** RECORDS follows **

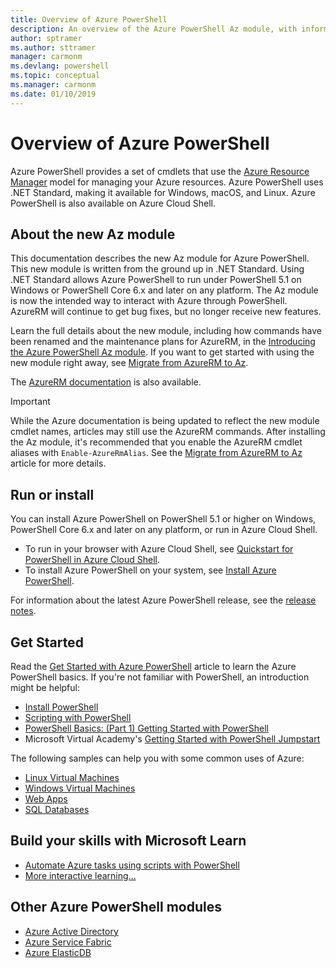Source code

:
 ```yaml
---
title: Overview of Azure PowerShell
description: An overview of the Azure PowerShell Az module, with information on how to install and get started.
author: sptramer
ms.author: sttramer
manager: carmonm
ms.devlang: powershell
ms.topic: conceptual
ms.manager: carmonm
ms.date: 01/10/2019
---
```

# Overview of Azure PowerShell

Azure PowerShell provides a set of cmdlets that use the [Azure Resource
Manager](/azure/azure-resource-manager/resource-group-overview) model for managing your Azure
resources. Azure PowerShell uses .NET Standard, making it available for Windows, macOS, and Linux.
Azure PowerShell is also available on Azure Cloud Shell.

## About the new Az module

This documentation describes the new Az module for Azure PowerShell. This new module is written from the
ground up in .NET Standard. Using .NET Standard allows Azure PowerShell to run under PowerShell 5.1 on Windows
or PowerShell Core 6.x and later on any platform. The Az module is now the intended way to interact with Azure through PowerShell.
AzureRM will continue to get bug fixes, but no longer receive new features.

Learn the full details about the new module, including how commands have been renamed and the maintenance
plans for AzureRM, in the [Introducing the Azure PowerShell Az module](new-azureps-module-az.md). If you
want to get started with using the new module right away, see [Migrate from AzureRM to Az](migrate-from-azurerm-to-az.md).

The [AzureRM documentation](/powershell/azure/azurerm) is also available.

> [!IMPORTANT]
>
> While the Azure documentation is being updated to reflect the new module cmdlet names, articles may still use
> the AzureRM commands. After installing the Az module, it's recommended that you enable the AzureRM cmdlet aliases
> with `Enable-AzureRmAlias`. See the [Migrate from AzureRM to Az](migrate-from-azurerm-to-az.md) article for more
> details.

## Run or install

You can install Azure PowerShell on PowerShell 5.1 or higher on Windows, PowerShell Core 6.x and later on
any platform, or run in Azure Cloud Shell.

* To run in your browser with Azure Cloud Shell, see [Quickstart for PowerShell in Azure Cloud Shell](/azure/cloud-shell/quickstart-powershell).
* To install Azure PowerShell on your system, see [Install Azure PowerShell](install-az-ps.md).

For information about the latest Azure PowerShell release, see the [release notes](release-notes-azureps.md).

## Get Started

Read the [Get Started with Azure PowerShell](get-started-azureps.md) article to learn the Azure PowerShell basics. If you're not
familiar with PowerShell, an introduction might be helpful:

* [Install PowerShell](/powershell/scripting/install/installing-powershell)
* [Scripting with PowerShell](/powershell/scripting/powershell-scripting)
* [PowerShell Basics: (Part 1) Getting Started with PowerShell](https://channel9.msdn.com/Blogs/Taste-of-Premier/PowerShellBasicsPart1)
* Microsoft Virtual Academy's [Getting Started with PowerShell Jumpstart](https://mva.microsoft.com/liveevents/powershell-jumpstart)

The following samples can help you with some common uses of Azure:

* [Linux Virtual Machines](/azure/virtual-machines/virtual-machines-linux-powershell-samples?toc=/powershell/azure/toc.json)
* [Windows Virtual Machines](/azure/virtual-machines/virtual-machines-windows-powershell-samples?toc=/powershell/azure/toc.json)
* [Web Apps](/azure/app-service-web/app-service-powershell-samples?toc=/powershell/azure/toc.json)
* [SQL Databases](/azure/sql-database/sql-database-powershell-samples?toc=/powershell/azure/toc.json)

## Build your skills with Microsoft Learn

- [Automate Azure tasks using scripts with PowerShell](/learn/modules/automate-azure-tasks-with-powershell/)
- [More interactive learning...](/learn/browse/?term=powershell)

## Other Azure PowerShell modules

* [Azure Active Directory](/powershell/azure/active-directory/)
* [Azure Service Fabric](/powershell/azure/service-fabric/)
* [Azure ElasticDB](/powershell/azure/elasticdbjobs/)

** End of RECORDS **
** RECORDS follows **

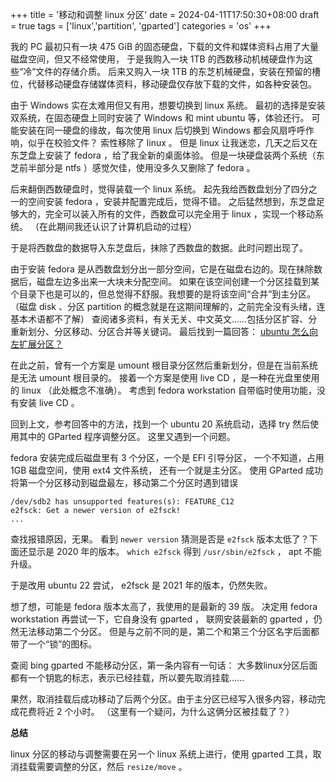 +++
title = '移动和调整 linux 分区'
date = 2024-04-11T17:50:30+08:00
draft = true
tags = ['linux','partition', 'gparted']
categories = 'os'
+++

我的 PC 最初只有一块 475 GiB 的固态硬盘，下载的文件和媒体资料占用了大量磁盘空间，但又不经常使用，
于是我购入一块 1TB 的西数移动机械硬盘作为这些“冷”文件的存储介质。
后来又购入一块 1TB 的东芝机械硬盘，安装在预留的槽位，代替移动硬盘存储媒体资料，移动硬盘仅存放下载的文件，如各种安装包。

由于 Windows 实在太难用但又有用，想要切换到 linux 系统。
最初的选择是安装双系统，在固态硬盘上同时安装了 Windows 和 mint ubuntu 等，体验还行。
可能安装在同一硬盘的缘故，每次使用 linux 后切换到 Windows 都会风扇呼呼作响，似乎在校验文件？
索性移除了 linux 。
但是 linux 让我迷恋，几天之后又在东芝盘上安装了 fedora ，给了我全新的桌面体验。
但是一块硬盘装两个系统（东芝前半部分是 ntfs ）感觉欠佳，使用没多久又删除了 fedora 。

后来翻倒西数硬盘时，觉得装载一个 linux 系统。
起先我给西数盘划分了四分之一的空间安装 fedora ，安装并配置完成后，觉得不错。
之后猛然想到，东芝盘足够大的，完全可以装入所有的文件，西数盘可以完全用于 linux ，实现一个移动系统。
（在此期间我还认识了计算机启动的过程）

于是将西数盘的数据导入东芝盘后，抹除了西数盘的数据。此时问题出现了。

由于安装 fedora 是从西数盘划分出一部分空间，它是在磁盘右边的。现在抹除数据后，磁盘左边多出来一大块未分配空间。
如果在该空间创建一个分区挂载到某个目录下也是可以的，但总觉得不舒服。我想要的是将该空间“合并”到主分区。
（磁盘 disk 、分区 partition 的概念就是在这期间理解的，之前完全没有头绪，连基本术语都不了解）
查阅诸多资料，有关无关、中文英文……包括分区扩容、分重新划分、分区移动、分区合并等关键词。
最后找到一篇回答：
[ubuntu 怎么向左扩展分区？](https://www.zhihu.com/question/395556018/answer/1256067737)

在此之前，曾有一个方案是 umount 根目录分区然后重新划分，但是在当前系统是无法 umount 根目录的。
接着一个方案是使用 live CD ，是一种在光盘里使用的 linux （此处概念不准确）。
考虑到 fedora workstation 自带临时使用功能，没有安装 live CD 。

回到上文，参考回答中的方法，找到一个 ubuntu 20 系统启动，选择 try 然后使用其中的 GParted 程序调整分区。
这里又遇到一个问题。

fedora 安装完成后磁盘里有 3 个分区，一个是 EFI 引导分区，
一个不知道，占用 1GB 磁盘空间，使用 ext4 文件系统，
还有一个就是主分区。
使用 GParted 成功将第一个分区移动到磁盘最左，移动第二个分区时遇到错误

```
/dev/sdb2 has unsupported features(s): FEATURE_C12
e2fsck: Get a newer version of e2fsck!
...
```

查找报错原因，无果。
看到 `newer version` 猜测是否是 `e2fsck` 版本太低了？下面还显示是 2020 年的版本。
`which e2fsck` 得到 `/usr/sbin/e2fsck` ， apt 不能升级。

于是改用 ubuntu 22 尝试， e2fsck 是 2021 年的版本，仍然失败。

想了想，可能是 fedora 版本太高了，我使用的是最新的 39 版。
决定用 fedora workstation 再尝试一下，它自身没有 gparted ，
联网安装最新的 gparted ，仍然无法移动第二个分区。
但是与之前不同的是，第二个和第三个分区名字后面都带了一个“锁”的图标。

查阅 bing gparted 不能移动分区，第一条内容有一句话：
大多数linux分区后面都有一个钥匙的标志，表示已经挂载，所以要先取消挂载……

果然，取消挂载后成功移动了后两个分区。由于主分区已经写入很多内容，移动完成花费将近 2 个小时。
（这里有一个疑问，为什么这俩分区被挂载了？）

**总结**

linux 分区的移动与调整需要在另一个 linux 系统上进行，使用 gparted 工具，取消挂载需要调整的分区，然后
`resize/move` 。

** End of RECORDS **
** RECORDS follows **

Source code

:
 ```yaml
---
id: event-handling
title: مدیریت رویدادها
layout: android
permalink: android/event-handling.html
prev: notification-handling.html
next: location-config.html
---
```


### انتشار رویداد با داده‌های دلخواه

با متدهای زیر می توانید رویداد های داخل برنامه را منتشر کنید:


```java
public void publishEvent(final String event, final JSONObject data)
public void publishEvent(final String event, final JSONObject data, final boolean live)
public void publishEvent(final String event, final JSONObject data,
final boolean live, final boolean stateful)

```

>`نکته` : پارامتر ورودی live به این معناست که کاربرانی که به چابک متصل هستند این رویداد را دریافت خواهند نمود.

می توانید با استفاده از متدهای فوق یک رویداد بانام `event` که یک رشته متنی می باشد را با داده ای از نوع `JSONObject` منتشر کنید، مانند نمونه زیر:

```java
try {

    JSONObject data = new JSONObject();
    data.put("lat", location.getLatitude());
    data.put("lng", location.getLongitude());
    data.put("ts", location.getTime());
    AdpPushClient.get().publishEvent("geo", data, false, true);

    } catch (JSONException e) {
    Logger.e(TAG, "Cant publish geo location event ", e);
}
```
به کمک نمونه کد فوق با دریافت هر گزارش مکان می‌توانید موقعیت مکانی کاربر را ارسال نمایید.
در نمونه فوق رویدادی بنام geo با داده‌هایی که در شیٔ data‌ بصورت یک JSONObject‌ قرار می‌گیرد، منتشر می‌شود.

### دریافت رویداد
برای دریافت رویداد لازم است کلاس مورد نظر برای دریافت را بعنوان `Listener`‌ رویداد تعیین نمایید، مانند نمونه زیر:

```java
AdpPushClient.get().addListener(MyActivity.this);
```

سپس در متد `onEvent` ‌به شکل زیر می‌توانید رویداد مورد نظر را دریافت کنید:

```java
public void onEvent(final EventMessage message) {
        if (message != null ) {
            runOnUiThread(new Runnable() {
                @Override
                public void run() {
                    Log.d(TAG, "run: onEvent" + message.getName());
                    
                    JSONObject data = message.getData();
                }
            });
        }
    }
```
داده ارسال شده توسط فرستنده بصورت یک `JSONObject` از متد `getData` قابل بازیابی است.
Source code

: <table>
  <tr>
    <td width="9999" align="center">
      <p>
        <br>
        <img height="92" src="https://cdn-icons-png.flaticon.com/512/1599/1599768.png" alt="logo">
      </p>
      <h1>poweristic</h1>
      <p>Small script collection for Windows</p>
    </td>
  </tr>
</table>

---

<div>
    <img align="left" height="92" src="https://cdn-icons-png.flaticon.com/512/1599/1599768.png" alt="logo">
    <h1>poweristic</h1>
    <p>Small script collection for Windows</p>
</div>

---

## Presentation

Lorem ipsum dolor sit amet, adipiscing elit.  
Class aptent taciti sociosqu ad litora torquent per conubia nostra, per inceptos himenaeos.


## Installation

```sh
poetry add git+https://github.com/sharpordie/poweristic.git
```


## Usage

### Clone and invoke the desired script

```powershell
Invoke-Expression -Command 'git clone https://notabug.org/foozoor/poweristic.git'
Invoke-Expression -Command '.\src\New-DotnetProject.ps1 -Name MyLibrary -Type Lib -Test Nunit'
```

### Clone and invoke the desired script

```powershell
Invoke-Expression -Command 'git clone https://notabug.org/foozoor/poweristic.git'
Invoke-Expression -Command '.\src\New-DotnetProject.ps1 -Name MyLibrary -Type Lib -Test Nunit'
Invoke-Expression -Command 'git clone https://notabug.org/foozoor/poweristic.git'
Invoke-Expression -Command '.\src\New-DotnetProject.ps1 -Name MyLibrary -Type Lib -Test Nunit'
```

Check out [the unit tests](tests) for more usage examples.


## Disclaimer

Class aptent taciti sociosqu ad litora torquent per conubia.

** End of RECORDS **

WHAT THE EXERCISE ASKS: All that is needed is the exact run of lines above from the line containing "ground up in" through the line containing "AzureRM will continue", both of them included.

REPLY TO THE EXERCISE:
ground up in .NET Standard. Using .NET Standard allows Azure PowerShell to run under PowerShell 5.1 on Windows
or PowerShell Core 6.x and later on any platform. The Az module is now the intended way to interact with Azure through PowerShell.
AzureRM will continue to get bug fixes, but no longer receive new features.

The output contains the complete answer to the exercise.